# Box Elder Candle thing-a-ma-bob



## SlickSqueegie (Mar 19, 2012)

I have much respect for people that can turn box elder... this stuff is a PAIN! It moves with every touch of the chisels, it tears out no matter how sharp, fast/slow you go with it, I even tried with a skew to just see if I could avoid tear-out and I couldn't. I think it was kinda punky but I have never turned this stuff before. Anyway, I'm not even sure that its tear-out on this piece because no matter how much I sanded It wouldn't go away.

I will also note that this thing sucked up sealer so fast it was dry to the touch within seconds. I couldn't apply it fast enough... Once I got the first coat of sealer on it it turned from a drab boring white, to a ton of different grain patterns and shades. but none the less those "tear-out" pits are everywhere, It kinda makes the bowl textured. you can see them plain as day in a couple of the pictures... 

The wife really likes this piece. :)

Thanks for looking...


----------



## DKMD (Mar 19, 2012)

Nicely done! I use shellac, oil, or water in much the same way that Cougar uses that lacquer… Anything to swell or stiffen the fibers will allow you to take light clean up cuts with less tear out. Some pieces of wood just refuse to be cut cleanly in my shop… Those pieces get the soak treatment, and I generally proceed to wet sanding which also helps me eliminate tearout. As a bonus, the wet sanding also cuts down on the dust generated.


----------



## West River WoodWorks (Mar 19, 2012)

I tried out a piece of box elder this weekend also, with similar tearout in the endgrain areas.
I put a contoured sanding pad on a power drill and sanded out most of the tearout. 
I will have to try the sealer method to see how that works as well.
Thanks for the photos and happy turning!
Tom


----------



## Kevin (Mar 20, 2012)

You won't have all those problems if you rough-turn it while it's wet. yes it was definitely punky before it dried so that makes it impossible to avoid tearout until you harden it. Try some of the stuff suggested - Tom's methid (skewchisel=bigcougers friend and one of my customers) has a tried and true method I would take cougers advice and use that method next time. 

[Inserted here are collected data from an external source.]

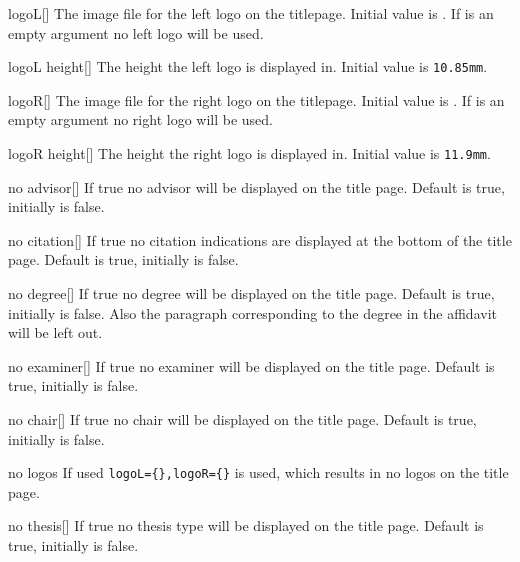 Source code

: \begin{describeopt}{logoL}[]
  The image file for the left logo on the titlepage. Initial value is
  . If  is an empty argument no left
  logo will be used.
\end{describeopt}
\begin{describeopt}{logoL height}[]
  The height the left logo is displayed in. Initial value is \verb|10.85mm|.
\end{describeopt}
\begin{describeopt}{logoR}[]
  The image file for the right logo on the titlepage. Initial value is
  . If  is an empty argument no right
  logo will be used.
\end{describeopt}
\begin{describeopt}{logoR height}[]
  The height the right logo is displayed in. Initial value is \verb|11.9mm|.
\end{describeopt}
\begin{describeopt}{no advisor}[]
  If true no advisor will be displayed on the title page. Default is true,
  initially is false.
\end{describeopt}
\begin{describeopt}{no citation}[]
  If true no citation indications are displayed at the bottom of the title page.
  Default is true, initially is false.
\end{describeopt}
\begin{describeopt}{no degree}[]
  If true no degree will be displayed on the title page. Default is true,
  initially is false. Also the paragraph corresponding to the degree in the
  affidavit will be left out.
\end{describeopt}
\begin{describeopt}{no examiner}[]
  If true no examiner will be displayed on the title page. Default is true,
  initially is false.
\end{describeopt}
\begin{describeopt}{no chair}[]
  If true no chair will be displayed on the title page. Default is true,
  initially is false.
\end{describeopt}
\begin{describeopt}{no logos}
  If used \verb|logoL={},logoR={}| is used, which results in no logos on the
  title page.
\end{describeopt}
\begin{describeopt}{no thesis}[]
  If true no thesis type will be displayed on the title page. Default is true,
  initially is false.
\end{describeopt}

Nice piece but after you harden it chuck it up again you get a mirror finish without the pitting. 


.


----------



## woodtickgreg (Mar 20, 2012)

Well it looks cool just the same I can tell just by looking at it that it is punky. Good challenge and you learned some things. So the next time I give you a crappy piece of punky wood you will know what to do The piece does have some nice color and spalting lines, and you girl likes it so it's a win win in my book. I have turned stuff that was so punky that I didn't know if I could save it and they did turn out textured like you said, but looked interesting just the same. I have some more of that box elder from the same tree, we'll see how I do, know I know to saturate it befor the final cuts and sanding Slick all box elder is not like that, you just had a tough piece, good job.


----------